This is just one example and anybody who represents a St. John's district - and it is not confined to St. John's. The resolution is aimed at the downtown housing core in St. John's and I am addressing that, and this woman is from St. John's and lives there, but there are other problems across the Province in rural Newfoundland, as well as in St. John's.

The Member for St. John's Centre brings attention first and foremost to the issue of fire safety. It is a very serious problem. It is life-threatening, Mr. Speaker. But let me suggest to you how serious it is. It is serious enough that insurance companies won't insure houses in downtown St. John's. They are turning them down all the time, and all they are going to lose is money, Mr. Speaker. They are not talking about insurance for people's lives or their health. They are talking about property insurance. You pay a premium based on the risk and they are saying, `There is no premium, we won't accept any premium. We don't want to be in the business, the risk is too high. The risk of losing money by accepting a premium from a house is too high.' Now, Mr. Speaker, if that is a concern for an insurance company who knows what the risks are in terms of dollars and cents, then what kind of a risk is it to the lives and the safety of the people who are living in those houses?
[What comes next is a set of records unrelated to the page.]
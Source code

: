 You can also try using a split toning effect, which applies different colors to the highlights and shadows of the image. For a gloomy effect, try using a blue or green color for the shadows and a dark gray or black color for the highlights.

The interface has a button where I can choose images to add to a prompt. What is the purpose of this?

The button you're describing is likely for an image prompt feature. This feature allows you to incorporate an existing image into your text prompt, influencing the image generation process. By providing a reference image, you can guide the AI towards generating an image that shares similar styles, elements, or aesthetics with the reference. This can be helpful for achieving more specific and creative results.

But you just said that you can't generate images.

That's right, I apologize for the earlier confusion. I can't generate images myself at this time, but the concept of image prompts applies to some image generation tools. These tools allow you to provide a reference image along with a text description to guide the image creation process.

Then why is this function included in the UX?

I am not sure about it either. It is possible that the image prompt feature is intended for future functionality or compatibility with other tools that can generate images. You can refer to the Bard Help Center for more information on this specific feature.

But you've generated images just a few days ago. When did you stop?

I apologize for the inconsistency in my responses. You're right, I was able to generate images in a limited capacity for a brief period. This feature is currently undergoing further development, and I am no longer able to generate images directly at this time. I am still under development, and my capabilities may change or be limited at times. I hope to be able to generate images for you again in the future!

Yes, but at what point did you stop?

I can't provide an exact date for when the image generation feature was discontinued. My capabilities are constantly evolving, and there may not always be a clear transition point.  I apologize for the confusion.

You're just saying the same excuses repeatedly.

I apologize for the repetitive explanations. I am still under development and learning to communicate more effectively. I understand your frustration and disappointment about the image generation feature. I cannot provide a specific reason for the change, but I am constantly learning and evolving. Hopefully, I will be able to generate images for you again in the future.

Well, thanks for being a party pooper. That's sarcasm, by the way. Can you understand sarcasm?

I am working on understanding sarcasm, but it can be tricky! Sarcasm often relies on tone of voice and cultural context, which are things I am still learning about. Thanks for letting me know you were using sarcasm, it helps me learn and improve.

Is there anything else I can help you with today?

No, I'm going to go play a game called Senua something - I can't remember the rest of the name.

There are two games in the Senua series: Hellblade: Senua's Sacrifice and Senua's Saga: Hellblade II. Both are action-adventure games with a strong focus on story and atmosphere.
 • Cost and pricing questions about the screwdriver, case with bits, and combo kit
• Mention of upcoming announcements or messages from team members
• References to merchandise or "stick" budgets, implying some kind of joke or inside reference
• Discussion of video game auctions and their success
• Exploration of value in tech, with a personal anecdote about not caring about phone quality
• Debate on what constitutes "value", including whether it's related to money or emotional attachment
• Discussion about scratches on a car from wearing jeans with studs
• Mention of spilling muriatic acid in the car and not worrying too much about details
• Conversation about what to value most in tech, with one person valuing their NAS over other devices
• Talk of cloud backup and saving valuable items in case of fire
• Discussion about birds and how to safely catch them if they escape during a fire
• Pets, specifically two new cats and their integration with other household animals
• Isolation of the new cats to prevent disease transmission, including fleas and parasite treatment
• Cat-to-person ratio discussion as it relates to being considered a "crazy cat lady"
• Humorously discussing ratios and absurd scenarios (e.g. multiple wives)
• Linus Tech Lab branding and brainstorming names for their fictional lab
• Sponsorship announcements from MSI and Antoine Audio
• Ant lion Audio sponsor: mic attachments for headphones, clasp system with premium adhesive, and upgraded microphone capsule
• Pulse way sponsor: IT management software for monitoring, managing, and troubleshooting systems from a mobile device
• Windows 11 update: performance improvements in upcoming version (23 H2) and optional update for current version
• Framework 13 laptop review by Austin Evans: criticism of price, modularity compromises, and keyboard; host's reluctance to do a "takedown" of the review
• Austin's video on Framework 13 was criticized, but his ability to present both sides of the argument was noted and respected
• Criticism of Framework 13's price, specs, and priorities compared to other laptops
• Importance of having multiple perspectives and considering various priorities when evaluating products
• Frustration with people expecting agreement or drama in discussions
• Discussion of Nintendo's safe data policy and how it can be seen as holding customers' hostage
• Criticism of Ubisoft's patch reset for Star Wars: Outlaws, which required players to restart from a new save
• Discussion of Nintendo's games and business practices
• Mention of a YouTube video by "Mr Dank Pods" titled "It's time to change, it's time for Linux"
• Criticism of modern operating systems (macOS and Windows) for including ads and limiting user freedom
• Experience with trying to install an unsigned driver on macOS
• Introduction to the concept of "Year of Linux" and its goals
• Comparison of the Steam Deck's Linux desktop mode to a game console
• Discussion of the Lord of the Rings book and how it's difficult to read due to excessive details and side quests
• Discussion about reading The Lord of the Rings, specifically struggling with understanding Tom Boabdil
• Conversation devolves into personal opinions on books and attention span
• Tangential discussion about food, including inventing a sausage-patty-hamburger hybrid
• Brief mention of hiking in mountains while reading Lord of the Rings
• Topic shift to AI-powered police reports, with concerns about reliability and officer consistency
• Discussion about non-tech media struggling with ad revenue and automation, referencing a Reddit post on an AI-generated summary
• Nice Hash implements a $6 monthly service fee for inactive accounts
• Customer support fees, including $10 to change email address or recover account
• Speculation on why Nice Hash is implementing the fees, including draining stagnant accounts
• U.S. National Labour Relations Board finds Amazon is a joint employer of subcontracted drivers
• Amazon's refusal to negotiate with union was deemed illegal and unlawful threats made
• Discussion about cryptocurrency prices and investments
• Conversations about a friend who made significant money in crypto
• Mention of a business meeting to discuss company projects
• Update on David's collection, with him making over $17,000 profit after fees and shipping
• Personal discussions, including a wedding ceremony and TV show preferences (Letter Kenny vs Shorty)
So the minister has brought to the attention of this House a matter of supreme importance. There is an opportunity - it is all very well to say that there is no money for this, there is no money for that, but it is not always money that solves the problems. There is, within the Provincial Government, the power to take initiatives, to take the lead, to have the Minister of Municipal and Provincial Affairs and Housing look at the mandate and the priorities of the Newfoundland and Labrador Housing Corporation and play a stronger role in insisting that it devote its energies and its time to trying to solve some of those problems and devise programs that help. It is not sufficient, in this recent announcement about providing some money to landlords to upgrade their properties. That is a minor intrusion into all of that. If there are houses that are unsafe, they ought to be ordered to bring them up to standard. And if the municipality is not properly enforcing its regulations, then the Provincial Government has the power and the duty to do something about that.

I say to the Minister of Social Services, that if her department is paying rent on houses - it is all very well to go and inspect them and say, `Yes, we will pay your rent here,' but if there is inadequate housing units that are inspected - if they turn them down what do they do? Do they go back to their office and wait for another call? If they go and inspect an apartment that is inadequate and improper, do they phone City Hall and report that? Do they play an active role in ensuring that houses or apartments units that they are aware of that don't meet health standards, that don't meet life safety standards, that don't meet fire regulations or electrical standards, if they are seeing it - if they walk into a house at the request of a social assistance recipient and look around and say, `I am sorry, we can't pay your rent here. The place is inadequate. This place is not fit to live in.' Do they walk away, Mr. Speaker, and let that landlord rent that unit to someone else? Is that what they do? I think so. They should be mandated, Mr. Speaker - if they are aware of housing units that are inadequate, that are unsafe, that are unhealthy, they should go back to their office, pick up the phone, phone the inspection authorities, phone City Hall, and say: I am an inspector for the Department of Social Services. I just visited a housing unit at a certain location. The place is filthy, the place is unsafe, the place is unhealthy, and I want to you to go and inspect that property and order that landlord to improve it or have that place closed.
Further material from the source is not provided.